After a first date, I would initiate contact. I’d write a quick email thanking him for the time we had. I did this to send the unspoken message it was safe to ask me out again if he were so inclined. These emails were always short; here’s a sample: “Hi Sean! I had a lovely time with you today. Thank you so much for taking me to the Legion of Honor Museum. I love that place! But my favorite part was sitting on the lawn getting to know you. You’re interesting. I hope you have a fun week ahead. Wendy”
Ball tossed squarely over his fence to pick up or leave behind.
There are a million experts who will tell you what I just recommended is a terrible idea! They’ll say things like by emailing first, I’ve just given all my power away by letting him know I liked him. I shouldn’t seem too eager, after all. Okay, if a guy really thought like that? Ewwww, gross, I don’t want to date him. By writing, I’ve successfully screened him out of my life.

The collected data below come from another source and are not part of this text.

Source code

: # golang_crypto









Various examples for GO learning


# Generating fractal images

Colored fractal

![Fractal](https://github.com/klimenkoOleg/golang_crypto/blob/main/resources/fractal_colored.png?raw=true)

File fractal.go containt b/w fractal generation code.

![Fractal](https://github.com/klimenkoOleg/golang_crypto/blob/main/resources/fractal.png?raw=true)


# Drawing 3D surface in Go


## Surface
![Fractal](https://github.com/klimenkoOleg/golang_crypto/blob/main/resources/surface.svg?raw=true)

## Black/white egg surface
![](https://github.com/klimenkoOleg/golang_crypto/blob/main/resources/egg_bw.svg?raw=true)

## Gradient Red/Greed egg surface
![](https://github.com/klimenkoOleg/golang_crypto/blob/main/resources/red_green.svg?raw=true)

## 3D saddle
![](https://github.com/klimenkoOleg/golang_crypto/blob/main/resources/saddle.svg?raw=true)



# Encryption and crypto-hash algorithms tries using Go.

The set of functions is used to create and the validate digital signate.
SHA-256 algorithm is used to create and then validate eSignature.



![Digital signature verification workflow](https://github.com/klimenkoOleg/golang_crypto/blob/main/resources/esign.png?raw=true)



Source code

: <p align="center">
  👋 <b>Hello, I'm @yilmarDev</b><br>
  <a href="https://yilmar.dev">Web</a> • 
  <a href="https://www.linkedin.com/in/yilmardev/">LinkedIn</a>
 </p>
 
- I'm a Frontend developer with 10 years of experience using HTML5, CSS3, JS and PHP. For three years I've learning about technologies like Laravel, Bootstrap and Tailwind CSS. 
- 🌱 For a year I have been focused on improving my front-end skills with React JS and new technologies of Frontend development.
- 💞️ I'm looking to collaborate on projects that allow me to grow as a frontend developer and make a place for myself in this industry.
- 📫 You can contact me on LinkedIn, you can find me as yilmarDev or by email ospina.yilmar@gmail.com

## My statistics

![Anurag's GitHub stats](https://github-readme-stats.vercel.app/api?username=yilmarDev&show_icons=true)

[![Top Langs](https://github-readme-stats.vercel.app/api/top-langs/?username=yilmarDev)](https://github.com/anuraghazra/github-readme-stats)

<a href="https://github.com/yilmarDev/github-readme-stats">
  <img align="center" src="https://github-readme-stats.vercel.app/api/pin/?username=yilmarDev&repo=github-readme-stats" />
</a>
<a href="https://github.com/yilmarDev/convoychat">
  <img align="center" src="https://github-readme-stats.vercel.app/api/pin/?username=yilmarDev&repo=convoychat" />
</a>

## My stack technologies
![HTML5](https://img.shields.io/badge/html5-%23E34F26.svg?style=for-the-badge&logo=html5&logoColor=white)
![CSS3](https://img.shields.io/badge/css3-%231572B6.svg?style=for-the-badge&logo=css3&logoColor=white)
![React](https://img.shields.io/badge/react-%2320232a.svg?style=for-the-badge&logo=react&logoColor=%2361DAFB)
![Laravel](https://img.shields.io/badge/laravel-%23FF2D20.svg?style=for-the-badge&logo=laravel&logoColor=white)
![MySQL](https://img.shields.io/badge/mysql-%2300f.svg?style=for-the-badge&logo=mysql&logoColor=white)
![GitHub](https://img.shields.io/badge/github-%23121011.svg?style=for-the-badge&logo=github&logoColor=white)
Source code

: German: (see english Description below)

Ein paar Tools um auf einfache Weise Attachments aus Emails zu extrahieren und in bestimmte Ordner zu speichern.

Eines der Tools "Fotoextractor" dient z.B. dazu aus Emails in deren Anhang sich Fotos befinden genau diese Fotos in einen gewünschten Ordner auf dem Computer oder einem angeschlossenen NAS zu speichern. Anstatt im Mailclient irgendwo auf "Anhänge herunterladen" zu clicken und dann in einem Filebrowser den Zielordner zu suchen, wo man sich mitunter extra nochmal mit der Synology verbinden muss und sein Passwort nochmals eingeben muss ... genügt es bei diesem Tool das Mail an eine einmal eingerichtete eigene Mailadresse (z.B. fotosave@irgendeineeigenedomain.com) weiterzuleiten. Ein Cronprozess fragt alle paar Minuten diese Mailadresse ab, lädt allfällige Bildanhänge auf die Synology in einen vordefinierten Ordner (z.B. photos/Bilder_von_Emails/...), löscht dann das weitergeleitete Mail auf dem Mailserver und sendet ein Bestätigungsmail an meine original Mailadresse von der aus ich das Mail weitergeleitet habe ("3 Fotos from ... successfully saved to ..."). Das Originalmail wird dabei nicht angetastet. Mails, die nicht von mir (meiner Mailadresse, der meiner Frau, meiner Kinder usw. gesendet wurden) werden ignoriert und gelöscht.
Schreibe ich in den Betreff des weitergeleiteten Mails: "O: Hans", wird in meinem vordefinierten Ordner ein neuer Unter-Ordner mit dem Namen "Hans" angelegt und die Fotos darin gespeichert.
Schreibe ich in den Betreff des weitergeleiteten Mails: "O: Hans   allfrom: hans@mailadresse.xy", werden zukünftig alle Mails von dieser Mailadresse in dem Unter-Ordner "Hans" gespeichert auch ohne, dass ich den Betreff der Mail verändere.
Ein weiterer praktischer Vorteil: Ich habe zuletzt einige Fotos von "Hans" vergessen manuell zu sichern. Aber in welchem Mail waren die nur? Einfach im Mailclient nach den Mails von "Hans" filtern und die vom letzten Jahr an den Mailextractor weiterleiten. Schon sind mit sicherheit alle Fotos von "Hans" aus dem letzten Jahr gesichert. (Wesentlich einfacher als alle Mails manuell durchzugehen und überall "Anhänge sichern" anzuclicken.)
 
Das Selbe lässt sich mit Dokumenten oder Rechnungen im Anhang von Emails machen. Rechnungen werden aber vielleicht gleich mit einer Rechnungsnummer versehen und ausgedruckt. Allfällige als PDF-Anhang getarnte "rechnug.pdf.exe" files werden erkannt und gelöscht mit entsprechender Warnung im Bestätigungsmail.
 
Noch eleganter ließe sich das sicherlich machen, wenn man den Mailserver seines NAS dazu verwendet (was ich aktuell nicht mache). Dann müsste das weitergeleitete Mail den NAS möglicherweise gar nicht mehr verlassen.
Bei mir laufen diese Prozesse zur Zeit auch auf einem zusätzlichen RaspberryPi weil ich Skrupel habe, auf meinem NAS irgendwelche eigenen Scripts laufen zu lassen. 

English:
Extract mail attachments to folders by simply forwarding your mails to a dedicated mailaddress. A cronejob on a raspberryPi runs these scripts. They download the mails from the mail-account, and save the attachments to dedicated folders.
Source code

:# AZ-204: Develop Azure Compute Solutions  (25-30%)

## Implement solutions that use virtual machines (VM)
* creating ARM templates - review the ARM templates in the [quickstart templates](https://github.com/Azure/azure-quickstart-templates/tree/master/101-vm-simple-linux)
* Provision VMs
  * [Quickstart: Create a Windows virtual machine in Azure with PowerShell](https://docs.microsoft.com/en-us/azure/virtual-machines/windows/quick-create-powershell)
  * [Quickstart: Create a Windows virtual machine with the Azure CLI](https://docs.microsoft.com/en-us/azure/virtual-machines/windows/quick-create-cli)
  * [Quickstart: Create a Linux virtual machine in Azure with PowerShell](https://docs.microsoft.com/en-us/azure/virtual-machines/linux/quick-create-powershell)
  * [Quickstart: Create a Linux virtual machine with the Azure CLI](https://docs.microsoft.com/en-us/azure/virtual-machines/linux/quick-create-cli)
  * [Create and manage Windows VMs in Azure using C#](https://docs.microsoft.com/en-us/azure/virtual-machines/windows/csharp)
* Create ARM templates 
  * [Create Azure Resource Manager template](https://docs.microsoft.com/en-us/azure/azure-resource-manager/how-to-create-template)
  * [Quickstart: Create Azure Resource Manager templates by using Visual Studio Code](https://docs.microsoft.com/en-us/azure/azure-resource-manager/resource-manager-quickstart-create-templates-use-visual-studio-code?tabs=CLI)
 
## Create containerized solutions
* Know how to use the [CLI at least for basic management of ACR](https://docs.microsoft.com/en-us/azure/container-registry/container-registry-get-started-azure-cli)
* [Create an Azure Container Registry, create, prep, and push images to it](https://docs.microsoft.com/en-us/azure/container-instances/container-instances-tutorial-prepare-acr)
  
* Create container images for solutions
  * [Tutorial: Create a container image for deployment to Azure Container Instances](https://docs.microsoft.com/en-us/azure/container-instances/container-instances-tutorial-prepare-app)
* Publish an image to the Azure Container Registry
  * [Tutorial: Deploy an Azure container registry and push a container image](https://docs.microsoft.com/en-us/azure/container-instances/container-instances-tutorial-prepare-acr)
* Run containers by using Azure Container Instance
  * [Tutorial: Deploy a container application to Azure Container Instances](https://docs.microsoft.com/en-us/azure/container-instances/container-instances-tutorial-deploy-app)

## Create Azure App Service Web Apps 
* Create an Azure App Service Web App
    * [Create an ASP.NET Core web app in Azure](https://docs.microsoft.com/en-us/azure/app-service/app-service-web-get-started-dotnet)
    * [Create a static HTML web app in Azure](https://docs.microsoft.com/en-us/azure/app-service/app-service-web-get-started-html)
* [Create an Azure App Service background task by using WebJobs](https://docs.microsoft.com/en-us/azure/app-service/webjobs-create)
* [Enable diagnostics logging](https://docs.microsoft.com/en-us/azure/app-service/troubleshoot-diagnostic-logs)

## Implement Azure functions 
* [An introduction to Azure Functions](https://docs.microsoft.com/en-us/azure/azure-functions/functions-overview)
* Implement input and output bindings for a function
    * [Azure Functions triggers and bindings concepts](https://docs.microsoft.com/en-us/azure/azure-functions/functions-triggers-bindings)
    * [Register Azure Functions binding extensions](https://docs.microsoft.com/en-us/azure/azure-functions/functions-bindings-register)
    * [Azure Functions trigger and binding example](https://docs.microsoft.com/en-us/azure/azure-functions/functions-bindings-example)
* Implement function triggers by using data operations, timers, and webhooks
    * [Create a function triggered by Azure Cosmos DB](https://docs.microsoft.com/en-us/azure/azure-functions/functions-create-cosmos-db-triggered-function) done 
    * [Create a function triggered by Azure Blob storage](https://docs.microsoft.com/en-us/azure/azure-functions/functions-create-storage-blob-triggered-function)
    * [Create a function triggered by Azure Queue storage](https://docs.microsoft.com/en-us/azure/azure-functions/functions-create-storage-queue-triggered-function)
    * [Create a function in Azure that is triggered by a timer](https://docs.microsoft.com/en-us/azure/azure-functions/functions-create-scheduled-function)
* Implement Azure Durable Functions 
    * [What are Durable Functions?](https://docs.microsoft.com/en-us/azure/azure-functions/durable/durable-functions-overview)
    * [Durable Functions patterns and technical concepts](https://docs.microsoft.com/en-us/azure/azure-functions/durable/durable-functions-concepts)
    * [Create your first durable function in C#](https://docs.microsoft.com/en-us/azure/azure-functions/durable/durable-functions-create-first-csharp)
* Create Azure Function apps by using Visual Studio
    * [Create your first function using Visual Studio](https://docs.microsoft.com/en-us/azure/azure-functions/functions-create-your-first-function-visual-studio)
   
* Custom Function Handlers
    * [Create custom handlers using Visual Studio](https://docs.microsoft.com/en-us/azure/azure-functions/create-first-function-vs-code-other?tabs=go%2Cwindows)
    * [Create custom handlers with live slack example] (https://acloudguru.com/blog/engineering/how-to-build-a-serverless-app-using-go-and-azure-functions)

I’m a communicator. I want people to know where I stand, and I want to help make their process feel safe and easy as well. It’s who I am. So this was my method, and many men who were the recipients of such emails appreciated them, and asked me out again.
What approach will work best for you? It may be entirely different, and if it’s congruent with who you are, then it’s a good one — unless it includes 25 text messages in the space of 15 minutes just after leaving his side. You might rethink that one.